Document images with source code:
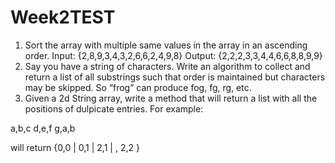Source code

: # Week2TEST
1. Sort the array with multiple same values in the array in an ascending order. 
Input: {2,8,9,3,4,3,2,6,6,2,4,9,8}
Output: {2,2,2,3,3,4,4,6,6,8,8,9,9}
2. Say you have a string of characters. Write an algorithm to collect and return a list of all substrings such that order is maintained but characters may be skipped. So “frog” can produce fog, fg, rg, etc.
3. Given a 2d String array, write a method that will return a list with all the positions of
 dulpicate entries.   For example:

a,b,c
d,e,f
g,a,b

will return {0,0 | 0,1 | 2,1 | , 2,2 }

• **EXERCISE BRIEF**: For every line of the records that has the word "list" in it, make a copy.

• **SOLUTION BELOW**:
2. Say you have a string of characters. Write an algorithm to collect and return a list of all substrings such that order is maintained but characters may be skipped. So “frog” can produce fog, fg, rg, etc.
3. Given a 2d String array, write a method that will return a list with all the positions of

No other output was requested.